Although women are at a documented higher risk for illnesses within the immune system, heart disease, and a myriad of other health risks, few are diagnosed accurately. Founder of the American Autoimmune Related Diseases Association, Virginia Ladd concurs, stating the majority of women are dismissed by doctors, labeled as “too concerned with their health or [told] they’re a hypochondriac,” distinguishing many of the anxieties plaguing the female population when confronting their symptoms with physicians. The toxic mindset is perhaps most responsible for the tendency of doctors to “diagnose women with a psychological cause for their pain, rather than a physical one, compared with men”. Literally blaming women’s symptoms as ‘mental’ and in their head, the psychological doubt doctors cast on patients contributes to patient gaslighting and extended suffering—an emotional scapegoat which denies the appropriate imaging and investigation of symptoms. Unproportionally exacerbated in women of Latinx and African descent, the discrediting of symptoms is a leading cause of patient death—the populations respectively representative of 13% and 42.4% of pregnancy related mortalities in all women. 

Amputations, debilitation, and death are only a few of the significant complications women suffer due to untimely diagnoses and are unfortunately more common than the medical industry acknowledges. Meanwhile, the frequent consequences of gender prejudice in medicine leave families of the victims forlorn in the face of painful realities which could have easily been avoided. Esteemed author, Joe Fassler confides an occasion in which his wife, unknowingly suffering ovarian torsion—a medical emergency which “weighed [Rachel’s] ovary down, twisting the fallopian tube like you’d wring out a sponge.” Despite the ineffable pain Rachel experienced, the only care she received was various platitudes from unconcerned nurses as she lay “nearly crucified from pain” on a gurney in the hospital hallway for nearly two hours before being administered pain medication. In this harrowing list of experiences, genuine female victims and close relatives confess similar scenarios in which women were doubted and denied nearly to death by their health advocates.

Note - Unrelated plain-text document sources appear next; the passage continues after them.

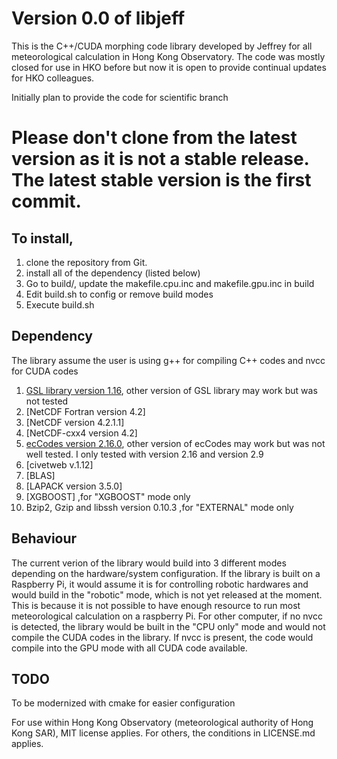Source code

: # Version 0.0 of libjeff

This is the C++/CUDA morphing code library developed by Jeffrey for all meteorological calculation in Hong Kong Observatory. The code was mostly closed for use in HKO before but now it is open to provide continual updates for HKO colleagues.

Initially plan to provide the code for scientific branch

# Please don't clone from the latest version as it is not a stable release.  The latest stable version is the first commit.

## To install,
1. clone the repository from Git.
2. install all of the dependency (listed below)
3. Go to build/, update the makefile.cpu.inc and makefile.gpu.inc in build
4. Edit build.sh to config or remove build modes
5. Execute build.sh

## Dependency
The library assume the user is using g++ for compiling C++ codes and nvcc for CUDA codes
1. [GSL library version 1.16](https://www.gnu.org/software/gsl/), other version of GSL library may work but was not tested
2. [NetCDF Fortran version 4.2]
3. [NetCDF version 4.2.1.1]
4. [NetCDF-cxx4 version 4.2]
5. [ecCodes version 2.16.0](https://confluence.ecmwf.int/display/ECC), other version of ecCodes may work but was not well tested.  I only tested with version 2.16 and version 2.9
6. [civetweb v.1.12]
7. [BLAS]
8. [LAPACK version 3.5.0]
9. [XGBOOST] ,for "XGBOOST" mode only
10. Bzip2, Gzip and libssh version 0.10.3 ,for "EXTERNAL" mode only

## Behaviour
The current verion of the library would build into 3 different modes depending on the hardware/system configuration. If the library is built on a Raspberry Pi, it would assume it is for controlling robotic hardwares and would build in the "robotic" mode, which is not yet released at the moment.  This is because it is not possible to have enough resource to run most meteorological calculation on a raspberry Pi. For other computer, if no nvcc is detected, the library would be built in the "CPU only" mode and would not compile the CUDA codes in the library.  If nvcc is present, the code would compile into the GPU mode with all CUDA code available.


## TODO
To be modernized with cmake for easier configuration

For use within Hong Kong Observatory (meteorological authority of Hong Kong SAR), MIT license applies. For others, the conditions in LICENSE.md applies.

However, it is important to note—all health workers make immense sacrifices, risk their lives amid the pandemic and save lives; the majority of the reforms must occur on an institutional level to resolve the current discrimination against women. Validating the female experience in medical schools and scientific studies proves paramount to lessening what researchers define as “thousands of deaths in women [which] could have been prevented had care been equal between the sexes.” Facing issues such as the 88% of primary care physicians and 58% of cardiologists who admittedly reported feeling unprepared to reliably diagnose and treat female patients (heart disease being the number one cause of death among females) and similar weaknesses among medical professions will strengthen protocols in medicine while validating female symptoms. Therefore, expediting equality of research of female physiology in medicine proves integral to ending the discordant practices in current medicine, and improving future medical advancements. 49.58% of the global population are females; comprehensive equality of medical treatment should be a right, not an extravagance.